Apparently,  Tennessee academicians realized that they would have to stop saying that the Cherokee were living in Tennessee in the 1500s, because it grossly conflicted with the archaeological record. However, in order to avoid offending the Cherokee, they left out the names of all indigenous tribes of Tennessee.

Note on the map above that two years AFTER the Uchee were supposedly massacred in Tennessee, they were still living on the Tennessee within French-protected territory  . . . just downstream from a French fort and Upper Creek villages.  All of the upper Tennessee River was Creek territory.  Cherokee villages were limited to the Holston and lower French Broad Rivers. The actual Uchee village massacred was in Georgia on the west side of the Hiwassee River.  The survivors of Choestoe then moved a few miles southward to the headwaters of the Nottely River, where the Choestoe Community is located today.

Tennessee school children are still being taught lies and an incomplete history.

This is a detail of the 1684 Map of North America by Jean-Baptiste Franquelin. He labeled the Upper Tennessee River as Caskenampo, which means “Many warriors” in the Koasati and Itsate Creek languages. The Ciska (actually Chiska) were a Panoan-speaking tribe in eastern Peru and eastern Tennessee. Their name means “Bird.”

Meaning of the word Tennessee

Tennessee is the Anglicization of the Cherokee-nization of the Creek word Taeno-si.  The name originally applied to one town on the lower end of the Little Tennessee River, which was occupied by Taino Arawaks.  Until 1789, the Little Tennessee River in Georgia, North Carolina and Tennessee was called the Tanosi River.  The lower section of the Little Tennessee River was called the Tellico River by the Cherokee. 

The Upper Tennessee River was then called the Cusate or Hogeloge River.  The remainder of the Tennessee River was called the Callemako River (see below).  When the Tennessee Territory was created in 1789,  lawmakers used the frontier English pronunciation of the Creek word Taenosi as the name of the main river and the territory.  The Saticoa River, which flows into the Little Tennessee River near the Cherokee village of Tellico, was renamed the Tellico River.

The 1755 John Mitchell Map shows the Chickasaw and Shawnee lands in Tennessee and Kentucky that the British Crown offered to the Cherokee in June 1754 in return for them sending warriors north to fight the Indian allies of the French. They extended all the way to the Mississippi River. However, the Cherokee never occupied these lands. They barely could get out of their Overhill Cherokee towns, because of attacks by the Shawnee, Chickasaw and Upper Creeks. The Coweta Creeks catastrophically defeated the Cherokee in the autumn of 1754. The Cherokee signed a formal surrender treaty in mid-December 1754. At least 32 Cherokee chiefs were executed by the Cowetas. This Mitchell Map denotes dozens of Cherokee villages burned by the Cowetas. After the Cherokee changed sides and attacked the Southern Frontier, the British Crown cancelled the 1754 treaty. Most of the land that the Cherokees show on their “Seven States” map was never occupied by them.

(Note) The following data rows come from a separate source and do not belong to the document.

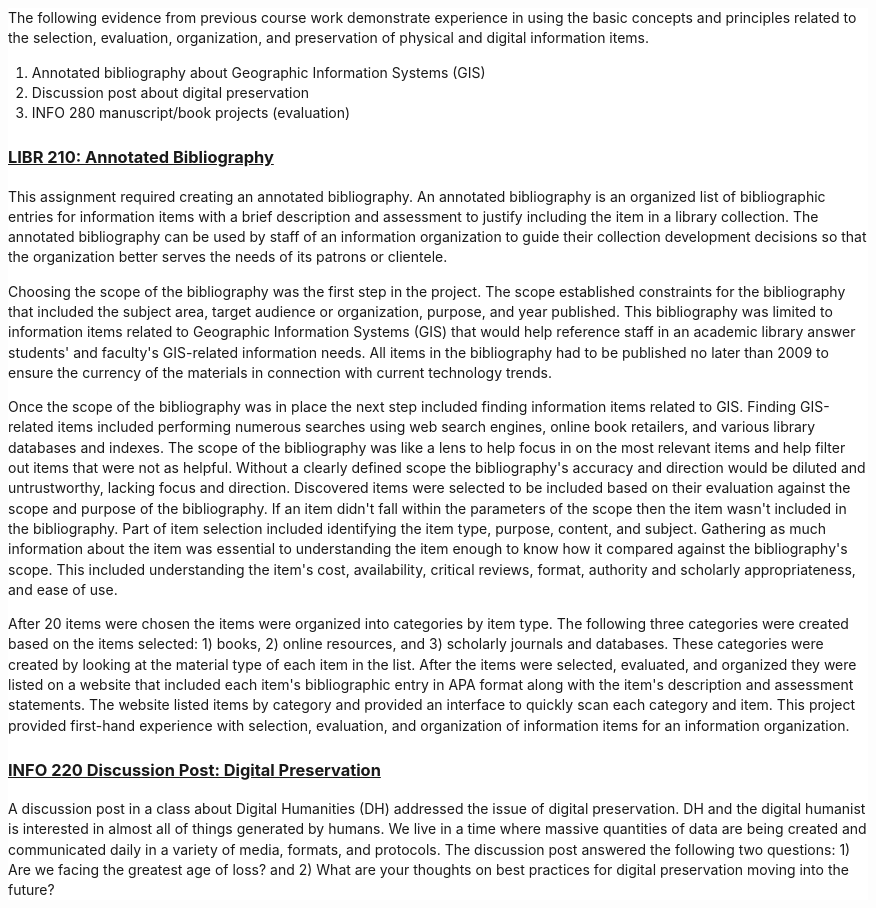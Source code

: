 The following evidence from previous course work demonstrate experience in using the basic concepts and principles related to the selection, evaluation, organization, and preservation of physical and digital information items.

1. Annotated bibliography about Geographic Information Systems (GIS)
2. Discussion post about digital preservation
3. INFO 280 manuscript/book projects (evaluation)

### [LIBR 210: Annotated Bibliography](http://greeve.github.io/library/biblio/gis/)

This assignment required creating an annotated bibliography. An annotated bibliography is an organized list of bibliographic entries for information items with a brief description and assessment to justify including the item in a library collection. The annotated bibliography can be used by staff of an information organization to guide their collection development decisions so that the organization better serves the needs of its patrons or clientele. 

Choosing the scope of the bibliography was the first step in the project. The scope established constraints for the bibliography that included the subject area, target audience or organization, purpose, and year published. This bibliography was limited to information items related to Geographic Information Systems (GIS) that would help reference staff in an academic library answer students' and faculty's GIS-related information needs. All items in the bibliography had to be published no later than 2009 to ensure the currency of the materials in connection with current technology trends. 

Once the scope of the bibliography was in place the next step included finding information items related to GIS. Finding GIS-related items included performing numerous searches using web search engines, online book retailers, and various library databases and indexes. The scope of the bibliography was like a lens to help focus in on the most relevant items and help filter out items that were not as helpful. Without a clearly defined scope the bibliography's accuracy and direction would be diluted and untrustworthy, lacking focus and direction. Discovered items were selected to be included based on their evaluation against the scope and purpose of the bibliography. If an item didn't fall within the parameters of the scope then the item wasn't included in the bibliography. Part of item selection included identifying the item type, purpose, content, and subject. Gathering as much information about the item was essential to understanding the item enough to know how it compared against the bibliography's scope. This included understanding the item's cost, availability, critical reviews, format, authority and scholarly appropriateness, and ease of use. 

After 20 items were chosen the items were organized into categories by item type. The following three categories were created based on the items selected: 1) books, 2) online resources, and 3) scholarly journals and databases. These categories were created by looking at the material type of each item in the list. After the items were selected, evaluated, and organized they were listed on a website that included each item's bibliographic entry in APA format along with the item's description and assessment statements. The website listed items by category and provided an interface to quickly scan each category and item. This project provided first-hand experience with selection, evaluation, and organization of information items for an information organization. 

### [INFO 220 Discussion Post: Digital Preservation](https://mlisefolio.files.wordpress.com/2016/11/info220_discussion7.pdf) 

A discussion post in a class about Digital Humanities (DH) addressed the issue of digital preservation. DH and the digital humanist is interested in almost all of things generated by humans. We live in a time where massive quantities of data are being created and communicated daily in a variety of media, formats, and protocols. The discussion post answered the following two questions: 1) Are we facing the greatest age of loss? and 2) What are your thoughts on best practices for digital preservation moving into the future?

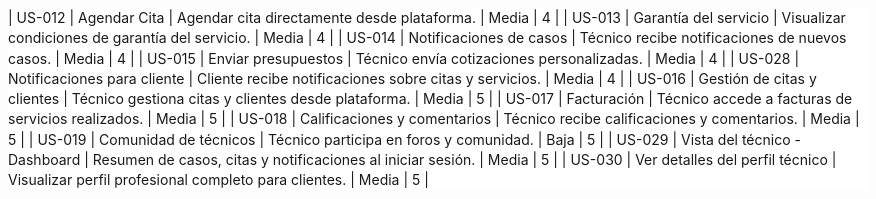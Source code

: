 | US-012   | Agendar Cita                     | Agendar cita directamente desde plataforma.                        | Media     | 4      |
| US-013   | Garantía del servicio            | Visualizar condiciones de garantía del servicio.                   | Media     | 4      |
| US-014   | Notificaciones de casos          | Técnico recibe notificaciones de nuevos casos.                     | Media     | 4      |
| US-015   | Enviar presupuestos              | Técnico envía cotizaciones personalizadas.                         | Media     | 4      |
| US-028   | Notificaciones para cliente      | Cliente recibe notificaciones sobre citas y servicios.             | Media     | 4      |
| US-016   | Gestión de citas y clientes      | Técnico gestiona citas y clientes desde plataforma.                | Media     | 5      |
| US-017   | Facturación                      | Técnico accede a facturas de servicios realizados.                 | Media     | 5      |
| US-018   | Calificaciones y comentarios     | Técnico recibe calificaciones y comentarios.                       | Media     | 5      |
| US-019   | Comunidad de técnicos            | Técnico participa en foros y comunidad.                            | Baja      | 5      |
| US-029   | Vista del técnico - Dashboard    | Resumen de casos, citas y notificaciones al iniciar sesión.        | Media     | 5      |
| US-030   | Ver detalles del perfil técnico  | Visualizar perfil profesional completo para clientes.              | Media     | 5      |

Meaning of old names for Callemako River and Chickamauga Creek

Callemako is a Yucateca Maya word that means “House of the King.”

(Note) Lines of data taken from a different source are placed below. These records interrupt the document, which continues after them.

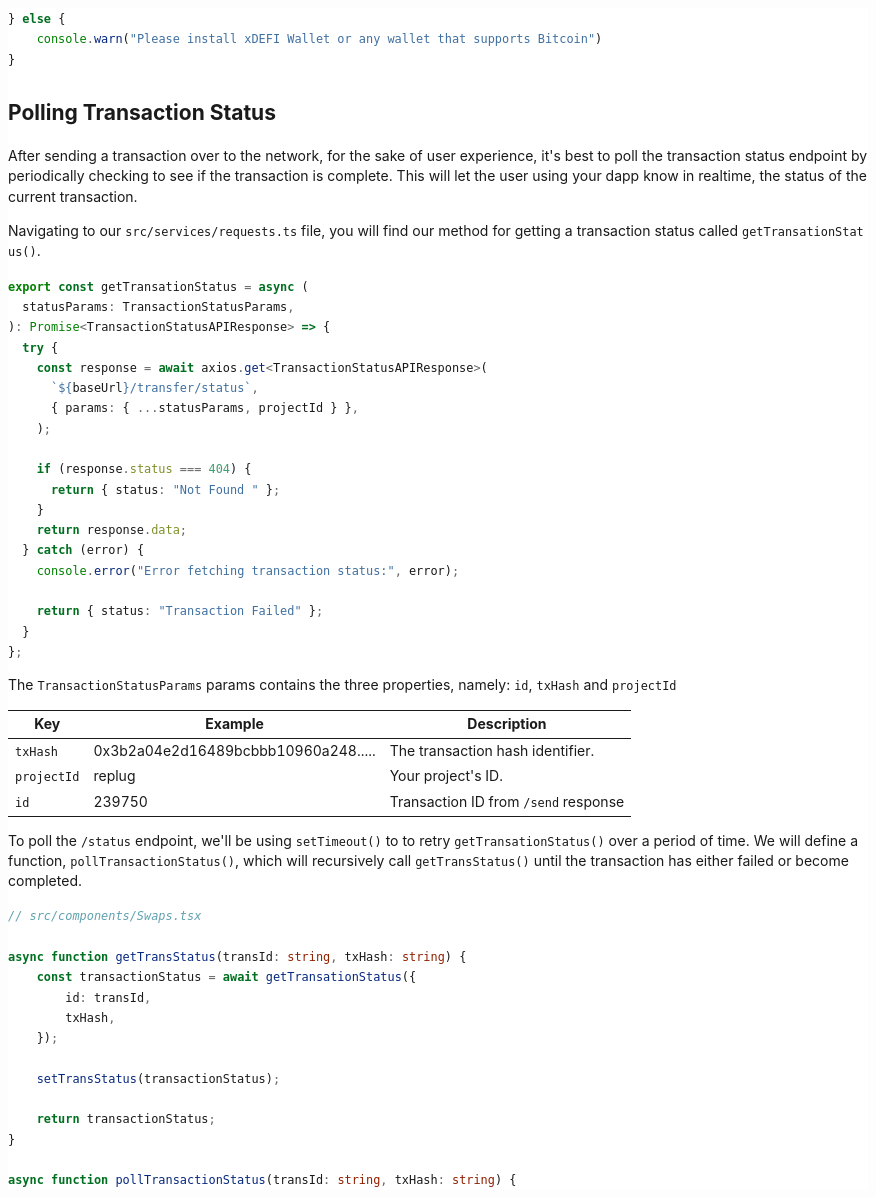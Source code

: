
 ```typescript
} else {
    console.warn("Please install xDEFI Wallet or any wallet that supports Bitcoin")
}
```

## Polling Transaction Status

After sending a transaction over to the network, for the sake of user experience, it's best to poll the transaction status endpoint by periodically checking to see if the transaction is complete. This will let the user using your dapp know in realtime, the status of the current transaction.

Navigating to our `src/services/requests.ts` file, you will find our method for getting a transaction status called `getTransationStatus()`.

```typescript
export const getTransationStatus = async (
  statusParams: TransactionStatusParams,
): Promise<TransactionStatusAPIResponse> => {
  try {
    const response = await axios.get<TransactionStatusAPIResponse>(
      `${baseUrl}/transfer/status`,
      { params: { ...statusParams, projectId } },
    );

    if (response.status === 404) {
      return { status: "Not Found " };
    }
    return response.data;
  } catch (error) {
    console.error("Error fetching transaction status:", error);

    return { status: "Transaction Failed" };
  }
};
```

The `TransactionStatusParams` params contains the three properties, namely: `id`, `txHash` and `projectId`

| Key       | Example                                                        | Description                              |
|-----------|--------------------------------------------------------------|------------------------------------------|
| `txHash`    | 0x3b2a04e2d16489bcbbb10960a248..... | The transaction hash identifier.         |
| `projectId` | replug                                               | Your project's ID.  |
| `id`        | 239750                                                       | Transaction ID from `/send` response |

To poll the `/status` endpoint, we'll be using `setTimeout()` to to retry `getTransationStatus()` over a period of time. We will define a function, `pollTransactionStatus()`, which will recursively call `getTransStatus()` until the transaction has either failed or become completed. 

```typescript
// src/components/Swaps.tsx

async function getTransStatus(transId: string, txHash: string) {
    const transactionStatus = await getTransationStatus({
        id: transId,
        txHash,
    });

    setTransStatus(transactionStatus);

    return transactionStatus;
}

async function pollTransactionStatus(transId: string, txHash: string) {
```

Chickamauga is the Anglicization of the Cherokee-nization of the Itza Maya word, Chiki Mako, which means house of the king.

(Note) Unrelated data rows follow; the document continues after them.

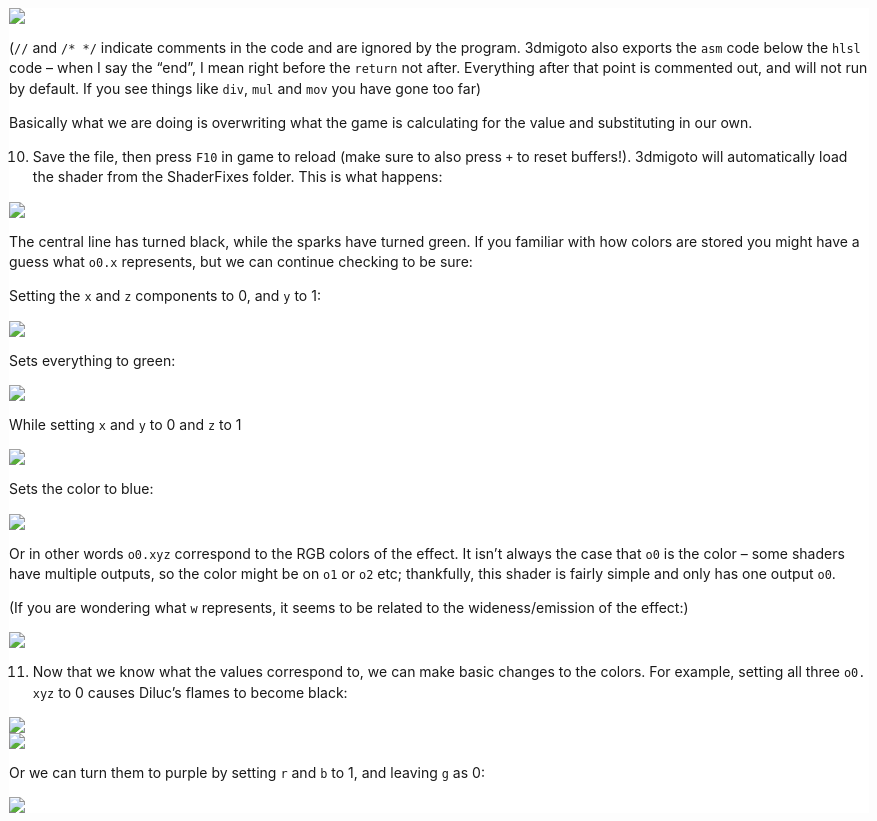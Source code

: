   <img src="https://user-images.githubusercontent.com/107697535/211986560-b25728ae-e24a-4fe1-929e-0d49bf02dadf.png" style="display:block;float:none;margin-left:auto;margin-right:auto">

  (`//` and `/* */` indicate comments in the code and are ignored by the program. 3dmigoto also exports the `asm` code below the `hlsl` code – when I say the “end”, I mean right before the `return` not after. Everything after that point is commented out, and will not run by default. If you see things like `div`, `mul` and `mov` you have gone too far)

  Basically what we are doing is overwriting what the game is calculating for the value and substituting in our own.

10. Save the file, then press `F10` in game to reload (make sure to also press `+` to reset buffers!). 3dmigoto will automatically load the shader from the ShaderFixes folder. This is what happens:

  <img src="https://user-images.githubusercontent.com/107697535/211986773-ee66b8c6-2d80-44fc-b1cf-fa8e41f4f9db.png"  style="display:block;float:none;margin-left:auto;margin-right:auto">

  The central line has turned black, while the sparks have turned green. If you familiar with how colors are stored you might have a guess what `o0.x` represents, but we can continue checking to be sure:

  Setting the `x` and `z` components to 0, and `y` to 1:

  <img src="https://user-images.githubusercontent.com/107697535/211986865-67fb5c91-3c25-4df7-8821-c5b11c3531fa.png" style="display:block;float:none;margin-left:auto;margin-right:auto">

  Sets everything to green:

  <img src="https://user-images.githubusercontent.com/107697535/211986940-01ebfc18-ef72-4c60-b7e2-91985bf9c2b1.png"  style="display:block;float:none;margin-left:auto;margin-right:auto">

  While setting `x` and `y` to 0 and `z` to 1

  <img src="https://user-images.githubusercontent.com/107697535/211986994-c3070f3f-9eb5-480a-b8ed-13ab90076c80.png" style="display:block;float:none;margin-left:auto;margin-right:auto">

  Sets the color to blue:

  <img src="https://user-images.githubusercontent.com/107697535/211987033-f9a1b299-9676-4687-9ae9-808db2b84b3d.png"  style="display:block;float:none;margin-left:auto;margin-right:auto">

  Or in other words `o0.xyz` correspond to the RGB colors of the effect. It isn’t always the case that `o0` is the color – some shaders have multiple outputs, so the color might be on `o1` or `o2` etc; thankfully, this shader is fairly simple and only has one output `o0`.

  (If you are wondering what `w` represents, it seems to be related to the wideness/emission of the effect:)

  <img src="https://user-images.githubusercontent.com/107697535/211987161-edd09e67-99e8-42ff-9653-9aafadda4531.png"  style="display:block;float:none;margin-left:auto;margin-right:auto">

11. Now that we know what the values correspond to, we can make basic changes to the colors. For example, setting all three `o0.xyz` to 0 causes Diluc’s flames to become black:

  <img src="https://user-images.githubusercontent.com/107697535/211987214-bc9c7a29-1bf0-483d-bb9d-7cba39afd1da.png" style="display:block;float:none;margin-left:auto;margin-right:auto">

  <img src="https://user-images.githubusercontent.com/107697535/211987253-b4480e4e-b3f3-4726-b66d-cb8e5c698815.png"  style="display:block;float:none;margin-left:auto;margin-right:auto">

  Or we can turn them to purple by setting `r` and `b` to 1, and leaving `g` as 0:

  <img src="https://user-images.githubusercontent.com/107697535/211987317-f0237be8-da62-43d1-8d0f-7f6447872f09.png"  style="display:block;float:none;margin-left:auto;margin-right:auto">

Original name for the Holston River

As seen on the 1684 French map, the original name of the Holston River was the Shipaki-sipi.   This is a Panoan-Southern Arawak word from eastern Peru, which means “Shipa People River.”  The Shipi or Shipibo were and are a large tribe in eastern Peru and the western edge of the Amazon River Basin in Brazil.  Shipi actually means “monkey.”

2 Comments

  1. Richard, This is getting into my home territory now and I’m trying to get oriented to the 1755 map. The word Pellisippi is prominent here, so I’m wondering if the river marked Pelisipi is our beautiful Clinch River which flows into the Tennessee west of Knoxville.